Pick out the lines below with "functions" and list them.
Material for this exercise below:
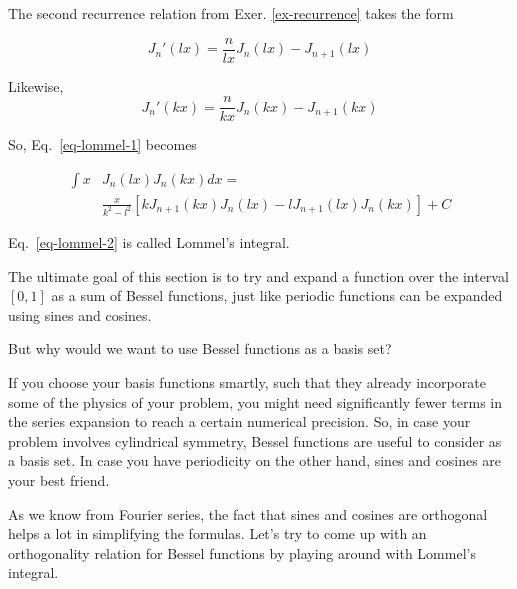 The second recurrence relation from Exer. \ref{ex-recurrence} takes the form

\begin{equation}
J_n'(lx) =  \frac{n}{lx}J_n(lx)-J_{n+1}(lx)
\end{equation} 

Likewise,
\begin{equation}
J_n'(kx) =  \frac{n}{kx}J_n(kx)-J_{n+1}(kx)
\end{equation} 

So, Eq.~\ref{eq-lommel-1} becomes

\begin{align}
  \int x & J_n(lx)J_n(kx)dx = \nonumber \\
  & \frac{x}{k^2 - l^2} \left[{k J_{n+1}(kx) J_n(lx) - l J_{n+1}(lx) J_n(kx)}\right] + C \label{eq-lommel-2}
\end{align} 

Eq.~\ref{eq-lommel-2} is called Lommel's integral.


\pagebreak


\label{week4}


The ultimate goal of this section is to try and expand a function over the interval $[0,1]$ as a sum of Bessel functions, just like periodic functions can be expanded using sines and cosines.

\begin{cue}
But why would we want to use Bessel functions as a basis set?
\end{cue}

If you choose your basis functions smartly, such that they already incorporate some of the physics of your problem, you might need significantly fewer terms in the series expansion to reach a certain numerical precision. So, in case your problem involves cylindrical symmetry, Bessel functions are useful to consider as a basis set. In case you have periodicity on the other hand, sines and cosines are your best friend.

As we know from Fourier series, the fact that sines and cosines are orthogonal helps a lot in simplifying the formulas. Let's try to come up with an orthogonality relation for Bessel functions by playing around with Lommel's integral.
End of Material for this exercise.
Output for this exercise
The ultimate goal of this section is to try and expand a function over the interval $[0,1]$ as a sum of Bessel functions, just like periodic functions can be expanded using sines and cosines.
But why would we want to use Bessel functions as a basis set?
If you choose your basis functions smartly, such that they already incorporate some of the physics of your problem, you might need significantly fewer terms in the series expansion to reach a certain numerical precision. So, in case your problem involves cylindrical symmetry, Bessel functions are useful to consider as a basis set. In case you have periodicity on the other hand, sines and cosines are your best friend.
As we know from Fourier series, the fact that sines and cosines are orthogonal helps a lot in simplifying the formulas. Let's try to come up with an orthogonality relation for Bessel functions by playing around with Lommel's integral.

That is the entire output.